With strident calls for action and threats of “taking to the streets” if the issue is not soon resolved, participants in the 10th anniversary conference of the Jewish Orthodox Feminist Alliance (JOFA) ratcheted up the rhetoric around the plight of agunot, “chained women” whose husbands refuse to grant them a religious bill of divorce.
“Let this be the last JOFA conference where we need to ask if there’s a halachic heter [permissive legal ruling] for agunot,” Tova Hartman, founder of an Orthodox feminist synagogue in Jerusalem, told the approximately 1,000 people, mostly women, who attended a conference earlier this month in New York City. “The time has come to stop kvetching.”
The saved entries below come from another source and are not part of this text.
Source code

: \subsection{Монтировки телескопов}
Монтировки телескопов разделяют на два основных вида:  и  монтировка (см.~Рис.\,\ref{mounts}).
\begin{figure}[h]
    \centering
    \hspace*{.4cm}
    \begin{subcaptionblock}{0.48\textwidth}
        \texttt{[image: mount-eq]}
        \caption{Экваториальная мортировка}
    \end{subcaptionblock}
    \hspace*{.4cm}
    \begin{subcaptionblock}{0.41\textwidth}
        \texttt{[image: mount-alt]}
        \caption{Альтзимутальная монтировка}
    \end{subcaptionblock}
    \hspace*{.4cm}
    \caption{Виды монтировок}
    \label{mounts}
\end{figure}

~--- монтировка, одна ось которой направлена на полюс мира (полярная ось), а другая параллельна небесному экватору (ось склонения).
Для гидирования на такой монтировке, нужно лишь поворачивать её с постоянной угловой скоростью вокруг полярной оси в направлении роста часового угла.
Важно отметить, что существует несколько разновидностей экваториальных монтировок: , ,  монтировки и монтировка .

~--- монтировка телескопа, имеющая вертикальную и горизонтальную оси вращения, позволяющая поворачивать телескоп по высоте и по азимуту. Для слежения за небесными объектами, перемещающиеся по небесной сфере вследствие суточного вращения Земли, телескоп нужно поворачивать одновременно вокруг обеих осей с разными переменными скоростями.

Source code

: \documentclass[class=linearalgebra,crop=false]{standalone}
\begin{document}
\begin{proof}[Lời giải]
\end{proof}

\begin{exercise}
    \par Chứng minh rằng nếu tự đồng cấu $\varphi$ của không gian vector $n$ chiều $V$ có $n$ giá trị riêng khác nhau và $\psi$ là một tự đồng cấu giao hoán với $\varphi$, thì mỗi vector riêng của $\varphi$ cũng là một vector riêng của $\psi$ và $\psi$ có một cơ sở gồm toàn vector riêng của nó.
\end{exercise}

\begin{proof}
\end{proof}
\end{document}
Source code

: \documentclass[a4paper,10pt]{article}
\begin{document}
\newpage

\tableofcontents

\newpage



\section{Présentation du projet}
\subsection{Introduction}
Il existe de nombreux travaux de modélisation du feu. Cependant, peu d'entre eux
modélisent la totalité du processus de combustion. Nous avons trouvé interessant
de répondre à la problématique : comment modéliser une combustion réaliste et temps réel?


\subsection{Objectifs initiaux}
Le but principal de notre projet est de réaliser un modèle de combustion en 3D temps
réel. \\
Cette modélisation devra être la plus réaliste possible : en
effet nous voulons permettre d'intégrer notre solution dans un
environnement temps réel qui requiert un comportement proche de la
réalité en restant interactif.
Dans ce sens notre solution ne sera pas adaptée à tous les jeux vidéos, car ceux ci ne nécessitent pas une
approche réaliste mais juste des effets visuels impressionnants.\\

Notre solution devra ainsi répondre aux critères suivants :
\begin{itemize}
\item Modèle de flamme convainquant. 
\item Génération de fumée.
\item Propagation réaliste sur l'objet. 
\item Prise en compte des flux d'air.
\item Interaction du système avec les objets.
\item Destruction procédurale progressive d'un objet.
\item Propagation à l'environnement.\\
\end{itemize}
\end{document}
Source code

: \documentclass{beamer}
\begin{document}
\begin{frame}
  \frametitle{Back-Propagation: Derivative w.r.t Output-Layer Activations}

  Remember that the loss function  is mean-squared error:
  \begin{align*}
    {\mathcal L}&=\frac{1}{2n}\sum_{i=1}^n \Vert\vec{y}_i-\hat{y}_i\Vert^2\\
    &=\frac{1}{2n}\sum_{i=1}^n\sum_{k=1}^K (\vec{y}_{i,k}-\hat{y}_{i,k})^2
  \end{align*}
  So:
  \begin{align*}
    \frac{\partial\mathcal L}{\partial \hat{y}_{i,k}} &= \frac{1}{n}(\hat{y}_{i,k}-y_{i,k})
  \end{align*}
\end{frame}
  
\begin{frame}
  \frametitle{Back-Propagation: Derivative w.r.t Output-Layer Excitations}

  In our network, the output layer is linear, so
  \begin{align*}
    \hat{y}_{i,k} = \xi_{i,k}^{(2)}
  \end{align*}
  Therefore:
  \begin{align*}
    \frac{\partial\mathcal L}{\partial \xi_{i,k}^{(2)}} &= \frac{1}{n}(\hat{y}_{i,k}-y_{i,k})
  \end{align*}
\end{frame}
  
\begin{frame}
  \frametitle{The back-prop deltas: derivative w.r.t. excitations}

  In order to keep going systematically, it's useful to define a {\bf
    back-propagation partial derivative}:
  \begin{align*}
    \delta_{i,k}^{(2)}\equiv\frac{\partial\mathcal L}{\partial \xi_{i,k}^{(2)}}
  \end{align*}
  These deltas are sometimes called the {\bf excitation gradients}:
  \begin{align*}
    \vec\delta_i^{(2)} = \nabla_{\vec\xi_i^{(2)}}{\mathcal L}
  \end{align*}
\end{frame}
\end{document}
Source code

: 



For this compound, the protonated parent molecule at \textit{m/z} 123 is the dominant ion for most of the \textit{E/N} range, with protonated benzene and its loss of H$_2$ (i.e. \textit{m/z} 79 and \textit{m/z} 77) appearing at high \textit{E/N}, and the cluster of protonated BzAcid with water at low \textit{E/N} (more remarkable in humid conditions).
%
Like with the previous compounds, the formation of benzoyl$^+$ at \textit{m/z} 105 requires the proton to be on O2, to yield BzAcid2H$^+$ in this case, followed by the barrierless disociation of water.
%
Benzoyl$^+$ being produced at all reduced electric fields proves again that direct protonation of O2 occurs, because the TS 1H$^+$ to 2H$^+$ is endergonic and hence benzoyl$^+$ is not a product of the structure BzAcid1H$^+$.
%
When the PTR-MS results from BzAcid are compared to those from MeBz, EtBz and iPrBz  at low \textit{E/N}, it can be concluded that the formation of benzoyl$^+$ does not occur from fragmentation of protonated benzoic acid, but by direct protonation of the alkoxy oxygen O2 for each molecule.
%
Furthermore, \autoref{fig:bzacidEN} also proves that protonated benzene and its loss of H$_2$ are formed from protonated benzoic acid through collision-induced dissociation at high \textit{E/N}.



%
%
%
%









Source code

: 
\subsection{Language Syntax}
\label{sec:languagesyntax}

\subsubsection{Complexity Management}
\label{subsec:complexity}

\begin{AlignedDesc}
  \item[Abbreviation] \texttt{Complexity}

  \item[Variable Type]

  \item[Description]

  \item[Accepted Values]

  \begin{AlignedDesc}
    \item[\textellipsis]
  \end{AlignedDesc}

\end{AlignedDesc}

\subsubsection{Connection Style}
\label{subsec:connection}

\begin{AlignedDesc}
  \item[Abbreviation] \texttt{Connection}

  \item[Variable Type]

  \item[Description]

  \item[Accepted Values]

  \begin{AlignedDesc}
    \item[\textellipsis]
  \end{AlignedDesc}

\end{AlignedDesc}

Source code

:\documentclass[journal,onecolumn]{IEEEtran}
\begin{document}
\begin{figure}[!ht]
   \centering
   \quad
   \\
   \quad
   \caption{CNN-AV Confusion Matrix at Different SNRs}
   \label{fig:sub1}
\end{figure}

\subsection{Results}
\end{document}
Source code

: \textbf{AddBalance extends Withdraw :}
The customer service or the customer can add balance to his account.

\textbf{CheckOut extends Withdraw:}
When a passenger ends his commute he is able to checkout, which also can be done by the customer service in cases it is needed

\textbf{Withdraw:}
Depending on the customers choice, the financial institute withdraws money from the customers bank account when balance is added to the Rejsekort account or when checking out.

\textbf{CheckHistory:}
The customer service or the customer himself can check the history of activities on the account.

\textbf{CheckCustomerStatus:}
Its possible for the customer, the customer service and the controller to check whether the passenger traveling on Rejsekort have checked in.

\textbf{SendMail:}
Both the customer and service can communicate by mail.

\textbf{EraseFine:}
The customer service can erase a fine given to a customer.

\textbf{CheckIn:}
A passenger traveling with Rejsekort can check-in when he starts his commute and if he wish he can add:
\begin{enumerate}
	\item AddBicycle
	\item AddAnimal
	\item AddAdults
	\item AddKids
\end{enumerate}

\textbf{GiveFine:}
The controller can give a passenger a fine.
The rhetoric on agunot contrasted sharply from that on other topics at the conference, where a sense of confidence bordering on the triumphant prevailed, owing to the substantial progress made in the decade since JOFA’s founding.
Women today serve as congregational heads, spiritual leaders and advisers on matters of religious law. They have greater access to rigorous textual study that once was the domain of men. And their participation in public prayer is on the rise with the growth of so-called “partnership minyanim,” in which women take on some leadership roles — including reading the Torah and leading certain prayers — in an otherwise typical Orthodox service.
Other issues, like marking a girl’s bat mitzvah, have fallen off the agenda entirely now that such celebrations are par for the course in Orthodox congregations.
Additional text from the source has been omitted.